== Exercise brief ==
What you return must be the lines from the first one below through the one containing "发表于 2018-8-16 12:05", exactly and with pictures excluded.

== Exercise inputs ==
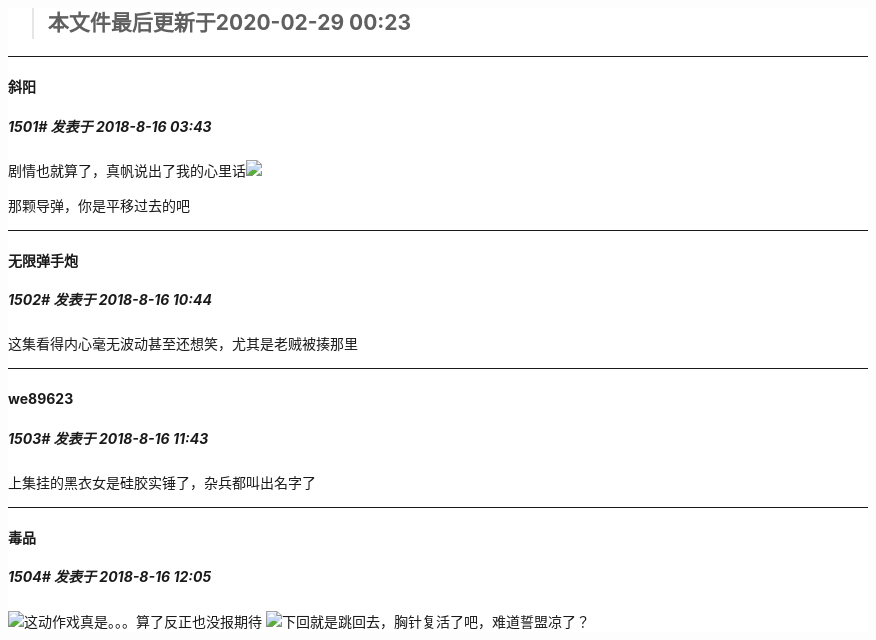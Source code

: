 > ## **本文件最后更新于2020-02-29 00:23** 



*****

####  斜阳  
##### 1501#       发表于 2018-8-16 03:43




剧情也就算了，真帆说出了我的心里话<img src="https://static.saraba1st.com/image/smiley/face2017/002.png" referrerpolicy="no-referrer">

那颗导弹，你是平移过去的吧







*****

####  无限弹手炮  
##### 1502#       发表于 2018-8-16 10:44




这集看得内心毫无波动甚至还想笑，尤其是老贼被揍那里







*****

####  we89623  
##### 1503#       发表于 2018-8-16 11:43




上集挂的黑衣女是硅胶实锤了，杂兵都叫出名字了







*****

####  毒品  
##### 1504#       发表于 2018-8-16 12:05



<img src="https://static.saraba1st.com/image/smiley/face2017/001.png" referrerpolicy="no-referrer">这动作戏真是。。。算了反正也没报期待
<img src="https://static.saraba1st.com/image/smiley/face2017/074.png" referrerpolicy="no-referrer">下回就是跳回去，胸针复活了吧，难道誓盟凉了？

== Answer to this exercise ==
Source code

: > ## **本文件最后更新于2020-02-29 00:23** 



*****

####  斜阳  
##### 1501#       发表于 2018-8-16 03:43




剧情也就算了，真帆说出了我的心里话<img src="https://static.saraba1st.com/image/smiley/face2017/002.png" referrerpolicy="no-referrer">

那颗导弹，你是平移过去的吧







*****

####  无限弹手炮  
##### 1502#       发表于 2018-8-16 10:44




这集看得内心毫无波动甚至还想笑，尤其是老贼被揍那里







*****

####  we89623  
##### 1503#       发表于 2018-8-16 11:43




上集挂的黑衣女是硅胶实锤了，杂兵都叫出名字了







*****

####  毒品  
##### 1504#       发表于 2018-8-16 12:05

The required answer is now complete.